═══ INPUT DATA ═══

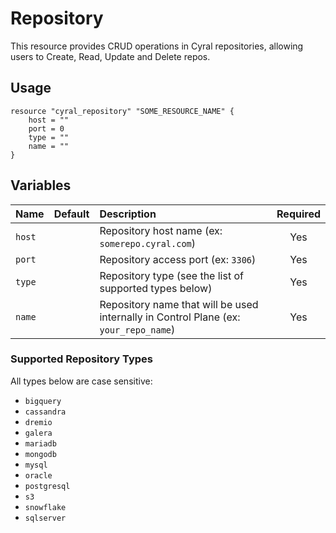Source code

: # Repository

This resource provides CRUD operations in Cyral repositories, allowing users to Create, Read, Update and Delete repos.

## Usage

```hcl
resource "cyral_repository" "SOME_RESOURCE_NAME" {
    host = ""
    port = 0
    type = ""
    name = ""
}
```

## Variables

|  Name         |  Default  |  Description                                                                         | Required |
|:--------------|:---------:|:-------------------------------------------------------------------------------------|:--------:|
| `host`        |           | Repository host name (ex: `somerepo.cyral.com`)                                      | Yes      |
| `port`        |           | Repository access port (ex: `3306`)                                                  | Yes      |
| `type`        |           | Repository type (see the list of supported types below)                              | Yes      |
| `name`        |           | Repository name that will be used internally in Control Plane (ex: `your_repo_name`) | Yes      |

### Supported Repository Types

All types below are case sensitive:

- `bigquery`
- `cassandra`
- `dremio`
- `galera`
- `mariadb`
- `mongodb`
- `mysql`
- `oracle`
- `postgresql`
- `s3`
- `snowflake`
- `sqlserver`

═══

Wherever the string "host" shows up in the material, copy the line that holds it.

PROBLEM SOLUTION:
    host = ""
| `host`        |           | Repository host name (ex: `somerepo.cyral.com`)                                      | Yes      |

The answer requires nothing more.